Pourquoi la saison compte pour la Lexus LC 500
La mise en quarantaine d’un site Toyota nous a contraints à repousser le passage aux pneus été de la LC 500 jusqu’au milieu de saison. À ce moment-là, la Lexus bleue avait passé assez de temps au garage pour laisser s’estomper les impressions hivernales. L’hiver avait autrefois flatté ce coupé charismatique — la saison hostile ajoutait de l’héroïsme et de la grandeur à ce grand tourer d’exception. La surface glissante révélait de subtiles nuances de son caractère, créant l’illusion d’un véritable potentiel de performance. Mais lorsque l’été est enfin arrivé, la réalité s’est révélée plus prosaïque.
La conduite estivale : un tableau contradictoire
Si l’on décrit à grands traits le caractère estival de la LC 500, le tableau se révèle contradictoire. La voiture a enfin trouvé de la motricité et pouvait être davantage sollicitée, mais elle est aussi devenue plus capricieuse.

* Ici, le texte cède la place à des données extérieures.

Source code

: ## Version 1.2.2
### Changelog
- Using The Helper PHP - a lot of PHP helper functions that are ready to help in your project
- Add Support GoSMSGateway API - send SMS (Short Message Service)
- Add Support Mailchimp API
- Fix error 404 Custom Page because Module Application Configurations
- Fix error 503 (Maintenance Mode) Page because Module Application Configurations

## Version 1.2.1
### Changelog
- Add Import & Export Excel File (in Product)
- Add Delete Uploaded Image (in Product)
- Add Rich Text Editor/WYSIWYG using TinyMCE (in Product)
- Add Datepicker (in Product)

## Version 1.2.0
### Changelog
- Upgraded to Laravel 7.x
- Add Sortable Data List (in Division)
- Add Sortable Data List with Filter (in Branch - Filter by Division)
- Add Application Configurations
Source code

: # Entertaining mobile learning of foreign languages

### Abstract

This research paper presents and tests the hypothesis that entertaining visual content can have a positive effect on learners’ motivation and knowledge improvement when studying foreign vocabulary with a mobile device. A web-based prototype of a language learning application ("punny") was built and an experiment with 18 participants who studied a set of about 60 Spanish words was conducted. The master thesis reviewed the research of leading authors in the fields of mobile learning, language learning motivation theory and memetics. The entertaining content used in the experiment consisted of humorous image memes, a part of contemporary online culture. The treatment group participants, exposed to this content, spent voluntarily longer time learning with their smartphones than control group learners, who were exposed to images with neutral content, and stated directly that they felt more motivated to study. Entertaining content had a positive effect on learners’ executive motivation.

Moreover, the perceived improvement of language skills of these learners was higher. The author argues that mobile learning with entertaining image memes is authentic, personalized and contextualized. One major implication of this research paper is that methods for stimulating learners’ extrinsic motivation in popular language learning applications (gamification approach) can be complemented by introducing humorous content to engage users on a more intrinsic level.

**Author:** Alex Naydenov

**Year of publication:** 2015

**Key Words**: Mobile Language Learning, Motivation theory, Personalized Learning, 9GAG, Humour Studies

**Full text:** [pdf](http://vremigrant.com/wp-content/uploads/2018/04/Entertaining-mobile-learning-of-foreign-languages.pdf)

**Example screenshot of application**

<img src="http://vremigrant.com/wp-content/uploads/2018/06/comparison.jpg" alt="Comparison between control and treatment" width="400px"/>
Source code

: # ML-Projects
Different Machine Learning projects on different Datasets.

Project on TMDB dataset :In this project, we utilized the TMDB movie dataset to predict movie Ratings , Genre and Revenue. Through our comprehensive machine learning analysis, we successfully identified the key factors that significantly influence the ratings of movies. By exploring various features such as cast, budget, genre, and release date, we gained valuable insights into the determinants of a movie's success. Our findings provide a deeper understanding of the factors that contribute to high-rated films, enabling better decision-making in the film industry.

Les pneus RunFlat d’origine rendaient le coupé bien plus sensible à la qualité du revêtement, créant une expérience de conduite exigeante et parfois frustrante :
- Nerveuse et instable sur les routes au dévers marqué, exigeant des corrections de direction permanentes
- Sujette au tramlining et prompte à suivre les ornières — un défaut que les pneus hiver masquaient totalement
- Plus silencieuse sans les clous, mais un confort de roulement nettement dégradé dans l’ensemble
- La LC 500 de 2019 avec ses jantes de 21 pouces à monte décalée s’est révélée encore plus agitée et sèche que la configuration standard en 20 pouces

Les amortisseurs améliorés, à réglages indépendants de la compression et de la détente, ne parviennent pas à compenser la réduction du profil des pneus et l’augmentation des masses non suspendues. Les raccords transversaux de la chaussée font vibrer plus intensément la Lexus argentée, qui sautille sur les revêtements à ondes courtes — un rappel que le choix des pneus sur la LC 500 n’est pas un détail mineur.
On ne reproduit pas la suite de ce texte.